24. Error Classification, Severity Levels, and SLA Escalation Rules
This section provides detailed error classifications, including priority based on severity levels.
24.1 Error log locations
- Primary Log: $ESR_KIT_WORK_DIR/logs/ref_kit_commands_{TIMESTAMP}.log
- Foretify Logs: Location specified in Foretify execution output
- Script Output: Standard error and standard output streams
24.2 SLA priority definitions
The following table describes each SLA priority level, its meaning, and the expected system impact.

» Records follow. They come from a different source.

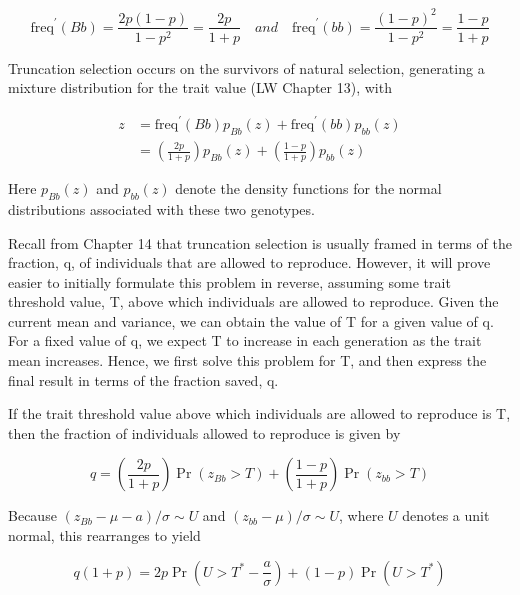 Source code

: \documentclass{article}
\begin{document}
\begin{equation}
\mathrm{freq}^{\prime}(Bb)=\frac{2p(1-p)}{1-p^{2}}=\frac{2p}{1+p}\quad and\quad\mathrm{freq}^{\prime}(bb)=\frac{(1-p)^{2}}{1-p^{2}}=\frac{1-p}{1+p}
\end{equation}

Truncation selection occurs on the survivors of natural selection, generating a mixture distribution for the trait value (LW Chapter 13), with

\begin{equation}
\begin{aligned}z&=\mathrm{freq}^{\prime}(Bb)p_{Bb}(z)+\mathrm{freq}^{\prime}(bb)p_{bb}(z)\\&=\left(\frac{2p}{1+p}\right)p_{Bb}(z)+\left(\frac{1-p}{1+p}\right)p_{bb}(z)\end{aligned}
\end{equation}

Here  $ p_{Bb}(z) $ and  $ p_{bb}(z) $ denote the density functions for the normal distributions associated with these two genotypes.

Recall from Chapter 14 that truncation selection is usually framed in terms of the fraction, q, of individuals that are allowed to reproduce. However, it will prove easier to initially formulate this problem in reverse, assuming some trait threshold value, T, above which individuals are allowed to reproduce. Given the current mean and variance, we can obtain the value of T for a given value of q. For a fixed value of q, we expect T to increase in each generation as the trait mean increases. Hence, we first solve this problem for T, and then express the final result in terms of the fraction saved, q.

If the trait threshold value above which individuals are allowed to reproduce is T, then the fraction of individuals allowed to reproduce is given by

\begin{equation}
q=\left(\frac{2p}{1+p}\right)\Pr(z_{Bb}>T)+\left(\frac{1-p}{1+p}\right)\Pr(z_{bb}>T)
\end{equation}

Because  $ (z_{Bb} - \mu - a)/\sigma \sim U $ and  $ (z_{bb} - \mu)/\sigma \sim U $, where  $ U $ denotes a unit normal, this rearranges to yield

\begin{equation}
q(1+p)=2p\Pr\left(U>T^{*}-\frac{a}{\sigma}\right)+(1-p)\Pr(U>T^{*})
\tag{25.13}
\label{eq:25_13}
\end{equation}
\end{document}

| Priority Level | Name | Classification |
|---|---|---|
| SS | Show Stopper Priority (Showstopper) | Service outage. Production workflows are unavailable due to service outage. Services must be restarted, or changes reverted and restarted. |
| P0 | High Priority | A critical problem impacting the software where major functionality is unavailable or deviates significantly from expected behavior; workarounds may exist to allow progress. |
| P1 | Medium Priority | A problem that impacts the system in a minor or non-critical way. Functionality is not available or deviates from expected behavior. A workaround may be available and/or the problem occurs occasionally. |
| P2 | Low Priority | A minor problem. Functionality is available but deviates from expected behavior. A workaround is available and implemented, and/or the problem occurs infrequently. |
24.2.1 Volume-Based escalation rules
To account for unusually high volumes of errors, P2 failures are escalated as indicated in the following table.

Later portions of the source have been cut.